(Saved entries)
========================

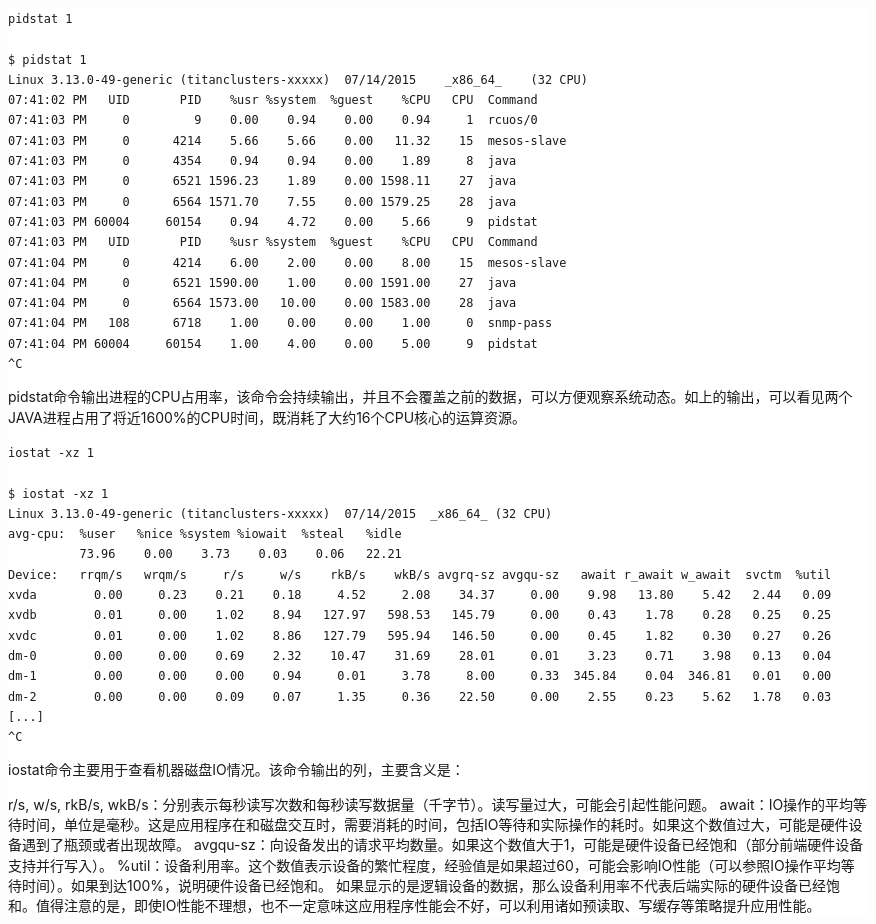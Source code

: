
 ```
pidstat 1

$ pidstat 1
Linux 3.13.0-49-generic (titanclusters-xxxxx)  07/14/2015    _x86_64_    (32 CPU)
07:41:02 PM   UID       PID    %usr %system  %guest    %CPU   CPU  Command
07:41:03 PM     0         9    0.00    0.94    0.00    0.94     1  rcuos/0
07:41:03 PM     0      4214    5.66    5.66    0.00   11.32    15  mesos-slave
07:41:03 PM     0      4354    0.94    0.94    0.00    1.89     8  java
07:41:03 PM     0      6521 1596.23    1.89    0.00 1598.11    27  java
07:41:03 PM     0      6564 1571.70    7.55    0.00 1579.25    28  java
07:41:03 PM 60004     60154    0.94    4.72    0.00    5.66     9  pidstat
07:41:03 PM   UID       PID    %usr %system  %guest    %CPU   CPU  Command
07:41:04 PM     0      4214    6.00    2.00    0.00    8.00    15  mesos-slave
07:41:04 PM     0      6521 1590.00    1.00    0.00 1591.00    27  java
07:41:04 PM     0      6564 1573.00   10.00    0.00 1583.00    28  java
07:41:04 PM   108      6718    1.00    0.00    0.00    1.00     0  snmp-pass
07:41:04 PM 60004     60154    1.00    4.00    0.00    5.00     9  pidstat
^C
```
pidstat命令输出进程的CPU占用率，该命令会持续输出，并且不会覆盖之前的数据，可以方便观察系统动态。如上的输出，可以看见两个JAVA进程占用了将近1600%的CPU时间，既消耗了大约16个CPU核心的运算资源。

```
iostat -xz 1

$ iostat -xz 1
Linux 3.13.0-49-generic (titanclusters-xxxxx)  07/14/2015  _x86_64_ (32 CPU)
avg-cpu:  %user   %nice %system %iowait  %steal   %idle
          73.96    0.00    3.73    0.03    0.06   22.21
Device:   rrqm/s   wrqm/s     r/s     w/s    rkB/s    wkB/s avgrq-sz avgqu-sz   await r_await w_await  svctm  %util
xvda        0.00     0.23    0.21    0.18     4.52     2.08    34.37     0.00    9.98   13.80    5.42   2.44   0.09
xvdb        0.01     0.00    1.02    8.94   127.97   598.53   145.79     0.00    0.43    1.78    0.28   0.25   0.25
xvdc        0.01     0.00    1.02    8.86   127.79   595.94   146.50     0.00    0.45    1.82    0.30   0.27   0.26
dm-0        0.00     0.00    0.69    2.32    10.47    31.69    28.01     0.01    3.23    0.71    3.98   0.13   0.04
dm-1        0.00     0.00    0.00    0.94     0.01     3.78     8.00     0.33  345.84    0.04  346.81   0.01   0.00
dm-2        0.00     0.00    0.09    0.07     1.35     0.36    22.50     0.00    2.55    0.23    5.62   1.78   0.03
[...]
^C
```
iostat命令主要用于查看机器磁盘IO情况。该命令输出的列，主要含义是：

r/s, w/s, rkB/s, wkB/s：分别表示每秒读写次数和每秒读写数据量（千字节）。读写量过大，可能会引起性能问题。
await：IO操作的平均等待时间，单位是毫秒。这是应用程序在和磁盘交互时，需要消耗的时间，包括IO等待和实际操作的耗时。如果这个数值过大，可能是硬件设备遇到了瓶颈或者出现故障。
avgqu-sz：向设备发出的请求平均数量。如果这个数值大于1，可能是硬件设备已经饱和（部分前端硬件设备支持并行写入）。
%util：设备利用率。这个数值表示设备的繁忙程度，经验值是如果超过60，可能会影响IO性能（可以参照IO操作平均等待时间）。如果到达100%，说明硬件设备已经饱和。
如果显示的是逻辑设备的数据，那么设备利用率不代表后端实际的硬件设备已经饱和。值得注意的是，即使IO性能不理想，也不一定意味这应用程序性能会不好，可以利用诸如预读取、写缓存等策略提升应用性能。
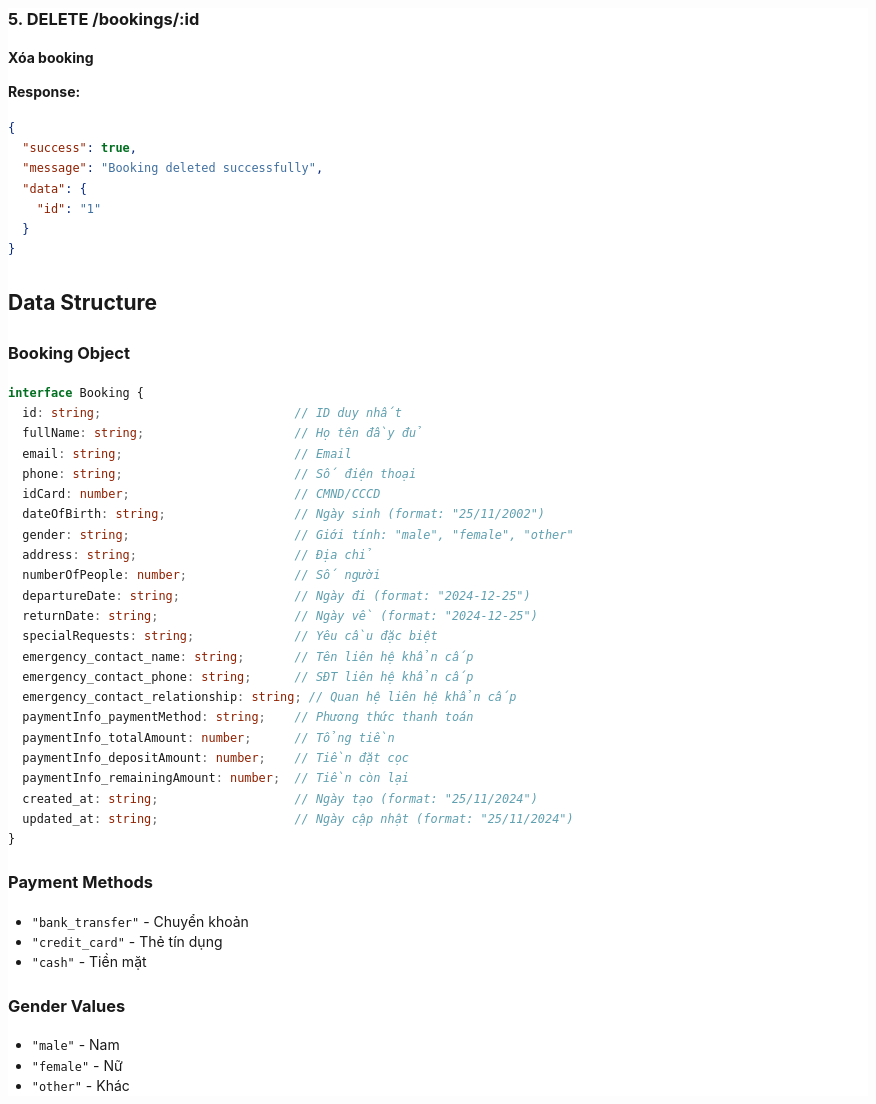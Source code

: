 ### 5. DELETE /bookings/:id
**Xóa booking**

**Response:**
```json
{
  "success": true,
  "message": "Booking deleted successfully",
  "data": {
    "id": "1"
  }
}
```

## Data Structure

### Booking Object
```typescript
interface Booking {
  id: string;                           // ID duy nhất
  fullName: string;                     // Họ tên đầy đủ
  email: string;                        // Email
  phone: string;                        // Số điện thoại
  idCard: number;                       // CMND/CCCD
  dateOfBirth: string;                  // Ngày sinh (format: "25/11/2002")
  gender: string;                       // Giới tính: "male", "female", "other"
  address: string;                      // Địa chỉ
  numberOfPeople: number;               // Số người
  departureDate: string;                // Ngày đi (format: "2024-12-25")
  returnDate: string;                   // Ngày về (format: "2024-12-25")
  specialRequests: string;              // Yêu cầu đặc biệt
  emergency_contact_name: string;       // Tên liên hệ khẩn cấp
  emergency_contact_phone: string;      // SĐT liên hệ khẩn cấp
  emergency_contact_relationship: string; // Quan hệ liên hệ khẩn cấp
  paymentInfo_paymentMethod: string;    // Phương thức thanh toán
  paymentInfo_totalAmount: number;      // Tổng tiền
  paymentInfo_depositAmount: number;    // Tiền đặt cọc
  paymentInfo_remainingAmount: number;  // Tiền còn lại
  created_at: string;                   // Ngày tạo (format: "25/11/2024")
  updated_at: string;                   // Ngày cập nhật (format: "25/11/2024")
}
```

### Payment Methods
- `"bank_transfer"` - Chuyển khoản
- `"credit_card"` - Thẻ tín dụng
- `"cash"` - Tiền mặt

### Gender Values
- `"male"` - Nam
- `"female"` - Nữ
- `"other"` - Khác
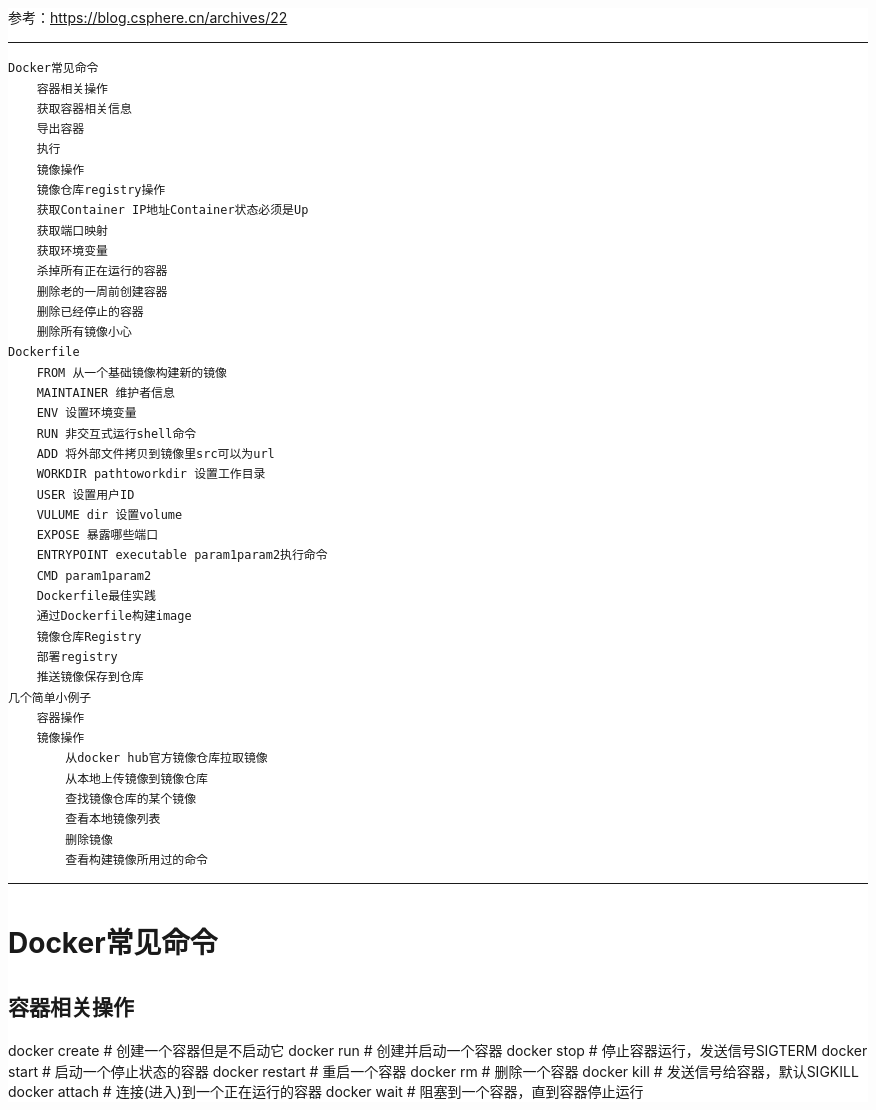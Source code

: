 参考：https://blog.csphere.cn/archives/22

------

    Docker常见命令
        容器相关操作
        获取容器相关信息
        导出容器
        执行
        镜像操作
        镜像仓库registry操作
        获取Container IP地址Container状态必须是Up
        获取端口映射
        获取环境变量
        杀掉所有正在运行的容器
        删除老的一周前创建容器
        删除已经停止的容器
        删除所有镜像小心
    Dockerfile
        FROM 从一个基础镜像构建新的镜像
        MAINTAINER 维护者信息
        ENV 设置环境变量
        RUN 非交互式运行shell命令
        ADD 将外部文件拷贝到镜像里src可以为url
        WORKDIR pathtoworkdir 设置工作目录
        USER 设置用户ID
        VULUME dir 设置volume
        EXPOSE 暴露哪些端口
        ENTRYPOINT executable param1param2执行命令
        CMD param1param2
        Dockerfile最佳实践
        通过Dockerfile构建image
        镜像仓库Registry
        部署registry
        推送镜像保存到仓库
    几个简单小例子
        容器操作
        镜像操作
            从docker hub官方镜像仓库拉取镜像
            从本地上传镜像到镜像仓库
            查找镜像仓库的某个镜像
            查看本地镜像列表
            删除镜像
            查看构建镜像所用过的命令
            
----------

# Docker常见命令

## 容器相关操作
docker create # 创建一个容器但是不启动它
docker run # 创建并启动一个容器
docker stop # 停止容器运行，发送信号SIGTERM
docker start # 启动一个停止状态的容器
docker restart # 重启一个容器
docker rm # 删除一个容器
docker kill # 发送信号给容器，默认SIGKILL
docker attach # 连接(进入)到一个正在运行的容器
docker wait # 阻塞到一个容器，直到容器停止运行
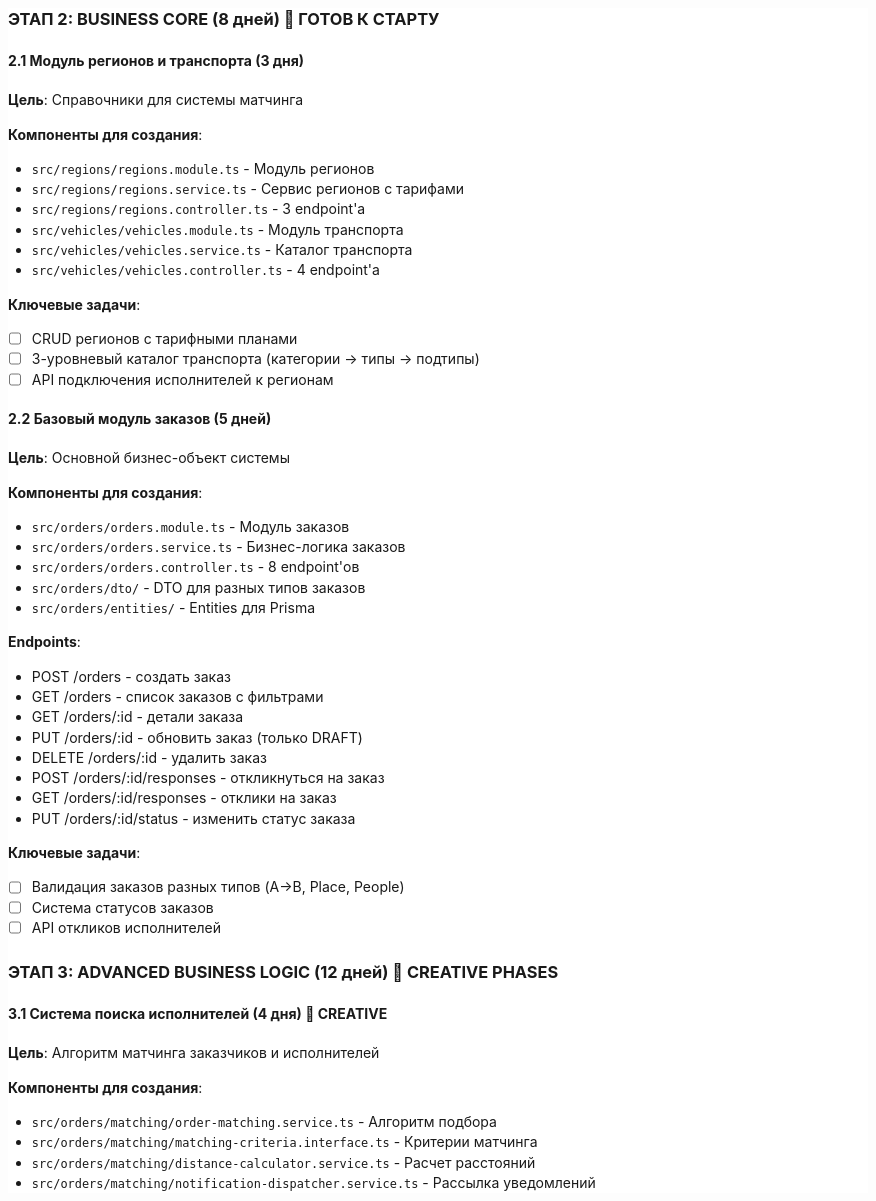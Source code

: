### ЭТАП 2: BUSINESS CORE (8 дней) 🔵 ГОТОВ К СТАРТУ

#### 2.1 Модуль регионов и транспорта (3 дня)
**Цель**: Справочники для системы матчинга

**Компоненты для создания**:
- `src/regions/regions.module.ts` - Модуль регионов
- `src/regions/regions.service.ts` - Сервис регионов с тарифами
- `src/regions/regions.controller.ts` - 3 endpoint'а
- `src/vehicles/vehicles.module.ts` - Модуль транспорта
- `src/vehicles/vehicles.service.ts` - Каталог транспорта
- `src/vehicles/vehicles.controller.ts` - 4 endpoint'а

**Ключевые задачи**:
- [ ] CRUD регионов с тарифными планами
- [ ] 3-уровневый каталог транспорта (категории → типы → подтипы)
- [ ] API подключения исполнителей к регионам

#### 2.2 Базовый модуль заказов (5 дней)
**Цель**: Основной бизнес-объект системы

**Компоненты для создания**:
- `src/orders/orders.module.ts` - Модуль заказов
- `src/orders/orders.service.ts` - Бизнес-логика заказов
- `src/orders/orders.controller.ts` - 8 endpoint'ов
- `src/orders/dto/` - DTO для разных типов заказов
- `src/orders/entities/` - Entities для Prisma

**Endpoints**:
- POST /orders - создать заказ
- GET /orders - список заказов с фильтрами
- GET /orders/:id - детали заказа
- PUT /orders/:id - обновить заказ (только DRAFT)
- DELETE /orders/:id - удалить заказ
- POST /orders/:id/responses - откликнуться на заказ
- GET /orders/:id/responses - отклики на заказ
- PUT /orders/:id/status - изменить статус заказа

**Ключевые задачи**:
- [ ] Валидация заказов разных типов (A→B, Place, People)
- [ ] Система статусов заказов
- [ ] API откликов исполнителей

### ЭТАП 3: ADVANCED BUSINESS LOGIC (12 дней) 🎨 CREATIVE PHASES

#### 3.1 Система поиска исполнителей (4 дня) 🎨 CREATIVE
**Цель**: Алгоритм матчинга заказчиков и исполнителей

**Компоненты для создания**:
- `src/orders/matching/order-matching.service.ts` - Алгоритм подбора
- `src/orders/matching/matching-criteria.interface.ts` - Критерии матчинга
- `src/orders/matching/distance-calculator.service.ts` - Расчет расстояний
- `src/orders/matching/notification-dispatcher.service.ts` - Рассылка уведомлений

========================

Copy all the lines from the data above that hold the word "регионов".

## ANSWER AREA
#### 2.1 Модуль регионов и транспорта (3 дня)
- `src/regions/regions.module.ts` - Модуль регионов
- `src/regions/regions.service.ts` - Сервис регионов с тарифами
- [ ] CRUD регионов с тарифными планами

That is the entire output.